**What you are asked to do**
Apart from the pictures, every record here must be copied word for word.

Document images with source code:

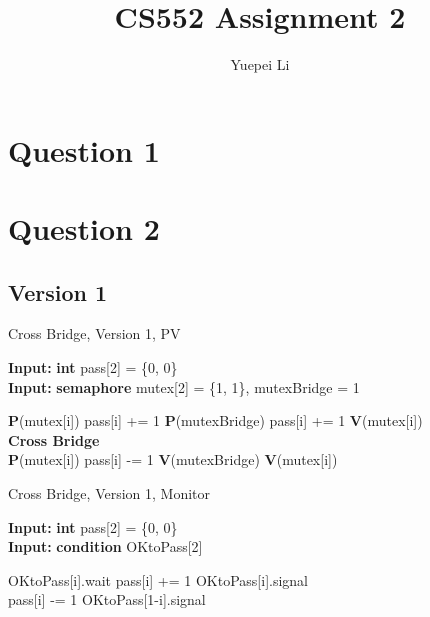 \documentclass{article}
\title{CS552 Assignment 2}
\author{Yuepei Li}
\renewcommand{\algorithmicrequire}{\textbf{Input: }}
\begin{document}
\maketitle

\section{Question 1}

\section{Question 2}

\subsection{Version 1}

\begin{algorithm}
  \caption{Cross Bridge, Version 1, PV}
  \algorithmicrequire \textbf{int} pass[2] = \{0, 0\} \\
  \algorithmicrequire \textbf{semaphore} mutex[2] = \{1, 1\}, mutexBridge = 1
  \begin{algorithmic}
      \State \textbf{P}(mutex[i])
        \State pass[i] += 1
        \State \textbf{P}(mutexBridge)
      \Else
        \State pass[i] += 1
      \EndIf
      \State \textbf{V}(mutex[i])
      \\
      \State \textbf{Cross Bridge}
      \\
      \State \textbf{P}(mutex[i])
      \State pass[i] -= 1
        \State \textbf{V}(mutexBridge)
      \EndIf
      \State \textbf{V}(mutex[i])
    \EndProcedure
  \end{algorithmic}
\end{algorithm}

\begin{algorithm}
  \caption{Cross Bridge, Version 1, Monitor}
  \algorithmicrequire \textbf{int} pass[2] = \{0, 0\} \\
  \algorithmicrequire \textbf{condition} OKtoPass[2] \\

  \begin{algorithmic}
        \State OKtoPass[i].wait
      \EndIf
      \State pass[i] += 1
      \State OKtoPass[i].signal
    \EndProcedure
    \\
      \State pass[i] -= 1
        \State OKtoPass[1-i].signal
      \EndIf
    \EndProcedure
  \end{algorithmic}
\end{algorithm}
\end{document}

**Result of this exercise**
 \documentclass{article}
\title{CS552 Assignment 2}
\author{Yuepei Li}
\renewcommand{\algorithmicrequire}{\textbf{Input: }}
\begin{document}
\maketitle

\section{Question 1}

\section{Question 2}

\subsection{Version 1}

\begin{algorithm}
  \caption{Cross Bridge, Version 1, PV}
  \algorithmicrequire \textbf{int} pass[2] = \{0, 0\} \\
  \algorithmicrequire \textbf{semaphore} mutex[2] = \{1, 1\}, mutexBridge = 1
  \begin{algorithmic}
      \State \textbf{P}(mutex[i])
        \State pass[i] += 1
        \State \textbf{P}(mutexBridge)
      \Else
        \State pass[i] += 1
      \EndIf
      \State \textbf{V}(mutex[i])
      \\
      \State \textbf{Cross Bridge}
      \\
      \State \textbf{P}(mutex[i])
      \State pass[i] -= 1
        \State \textbf{V}(mutexBridge)
      \EndIf
      \State \textbf{V}(mutex[i])
    \EndProcedure
  \end{algorithmic}
\end{algorithm}

\begin{algorithm}
  \caption{Cross Bridge, Version 1, Monitor}
  \algorithmicrequire \textbf{int} pass[2] = \{0, 0\} \\
  \algorithmicrequire \textbf{condition} OKtoPass[2] \\

  \begin{algorithmic}
        \State OKtoPass[i].wait
      \EndIf
      \State pass[i] += 1
      \State OKtoPass[i].signal
    \EndProcedure
    \\
      \State pass[i] -= 1
        \State OKtoPass[1-i].signal
      \EndIf
    \EndProcedure
  \end{algorithmic}
\end{algorithm}
\end{document}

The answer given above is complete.